What is being asked
Search the data for the string "Using" and extract every line where it appears.
Start of Extracted data
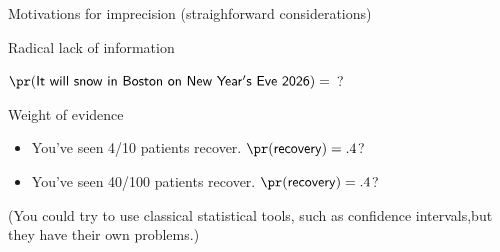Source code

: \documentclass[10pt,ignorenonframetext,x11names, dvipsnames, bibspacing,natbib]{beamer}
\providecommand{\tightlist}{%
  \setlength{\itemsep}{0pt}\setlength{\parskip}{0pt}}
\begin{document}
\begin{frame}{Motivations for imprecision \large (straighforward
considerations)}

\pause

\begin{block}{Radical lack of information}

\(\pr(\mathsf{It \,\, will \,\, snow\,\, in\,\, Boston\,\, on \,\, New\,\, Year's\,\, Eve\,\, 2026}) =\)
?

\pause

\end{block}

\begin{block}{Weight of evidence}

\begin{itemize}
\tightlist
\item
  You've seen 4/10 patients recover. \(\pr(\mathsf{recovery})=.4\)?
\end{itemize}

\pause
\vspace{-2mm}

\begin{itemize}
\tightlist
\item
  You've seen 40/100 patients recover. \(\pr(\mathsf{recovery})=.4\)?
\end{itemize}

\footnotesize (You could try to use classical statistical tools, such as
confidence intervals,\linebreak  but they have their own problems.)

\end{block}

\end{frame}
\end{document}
End of Extracted data
Start of Extracted data
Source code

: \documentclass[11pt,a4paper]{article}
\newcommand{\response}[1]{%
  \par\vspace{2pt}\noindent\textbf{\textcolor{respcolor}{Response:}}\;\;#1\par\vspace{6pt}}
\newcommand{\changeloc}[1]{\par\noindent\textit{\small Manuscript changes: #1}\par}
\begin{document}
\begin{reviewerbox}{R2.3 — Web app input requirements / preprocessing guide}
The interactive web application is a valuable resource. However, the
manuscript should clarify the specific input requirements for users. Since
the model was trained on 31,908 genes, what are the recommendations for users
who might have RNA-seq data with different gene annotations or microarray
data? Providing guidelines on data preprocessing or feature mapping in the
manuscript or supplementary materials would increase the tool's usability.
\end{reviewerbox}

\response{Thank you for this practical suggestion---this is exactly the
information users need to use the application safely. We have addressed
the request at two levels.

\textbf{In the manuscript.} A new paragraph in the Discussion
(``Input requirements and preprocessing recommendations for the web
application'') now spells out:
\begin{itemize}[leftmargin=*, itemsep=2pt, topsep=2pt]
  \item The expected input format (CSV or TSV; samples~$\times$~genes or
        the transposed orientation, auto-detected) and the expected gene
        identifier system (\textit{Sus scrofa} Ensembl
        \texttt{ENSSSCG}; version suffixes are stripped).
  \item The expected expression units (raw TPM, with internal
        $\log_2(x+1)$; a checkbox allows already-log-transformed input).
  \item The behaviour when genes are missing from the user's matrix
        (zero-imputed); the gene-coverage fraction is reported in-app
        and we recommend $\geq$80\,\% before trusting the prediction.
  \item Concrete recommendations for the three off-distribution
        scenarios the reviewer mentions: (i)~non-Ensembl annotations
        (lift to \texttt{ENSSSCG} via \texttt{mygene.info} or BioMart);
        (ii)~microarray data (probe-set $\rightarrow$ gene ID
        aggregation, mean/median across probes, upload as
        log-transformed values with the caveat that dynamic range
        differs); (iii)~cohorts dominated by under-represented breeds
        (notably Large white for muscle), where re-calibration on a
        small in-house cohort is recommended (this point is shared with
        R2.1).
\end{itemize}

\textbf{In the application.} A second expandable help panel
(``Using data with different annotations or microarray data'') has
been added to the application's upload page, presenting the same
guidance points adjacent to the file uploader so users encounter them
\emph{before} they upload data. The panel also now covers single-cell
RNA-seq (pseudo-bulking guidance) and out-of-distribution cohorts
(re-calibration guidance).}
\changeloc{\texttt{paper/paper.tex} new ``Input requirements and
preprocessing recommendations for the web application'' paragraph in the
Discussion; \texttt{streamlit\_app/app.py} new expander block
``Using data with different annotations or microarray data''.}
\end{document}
End of Extracted data
Response
(``Using data with different annotations or microarray data'') has
``Using data with different annotations or microarray data''.}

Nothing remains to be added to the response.